== ACTION ITEM ==
In this exercise, retype exactly the lines from the start of the entries through the line bearing "Containing the total", leaving every picture out.

== RECORDS FOR THE EXERCISE ==
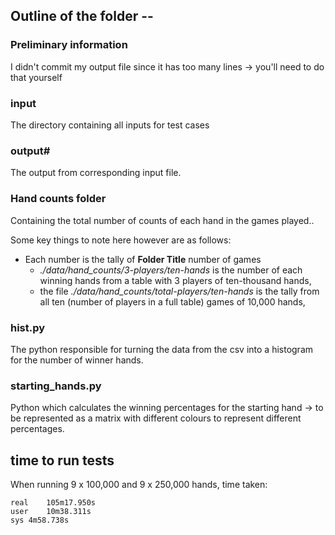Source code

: ## Outline of the folder --


### Preliminary information

I didn't commit my output file since it has too many lines -> you'll need to do that yourself

### input

The directory containing all inputs for test cases

### output#

The output from corresponding input file.

### Hand counts folder

Containing the total number of counts of each hand in the games played..

Some key things to note here however are as follows:
+ Each number is the tally of **Folder Title** number of games
    - *./data/hand_counts/3-players/ten-hands* is the number of each winning hands from a table with 3 players of ten-thousand hands,
    - the file *./data/hand_counts/total-players/ten-hands* is the tally from all ten (number of players in a full table) games of 10,000 hands,

### hist.py

The python responsible for turning the data from the csv into a histogram for the number of winner hands.

### starting_hands.py

Python which calculates the winning percentages for the starting hand -> to be represented as a matrix with different colours to 
represent different percentages.

## time to run tests

When running 9 x 100,000 and 9 x 250,000 hands, time taken:

    real	105m17.950s
    user	10m38.311s
    sys	4m58.738s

== EXERCISE SOLUTION ==
Source code

: ## Outline of the folder --


### Preliminary information

I didn't commit my output file since it has too many lines -> you'll need to do that yourself

### input

The directory containing all inputs for test cases

### output#

The output from corresponding input file.

### Hand counts folder

Containing the total number of counts of each hand in the games played..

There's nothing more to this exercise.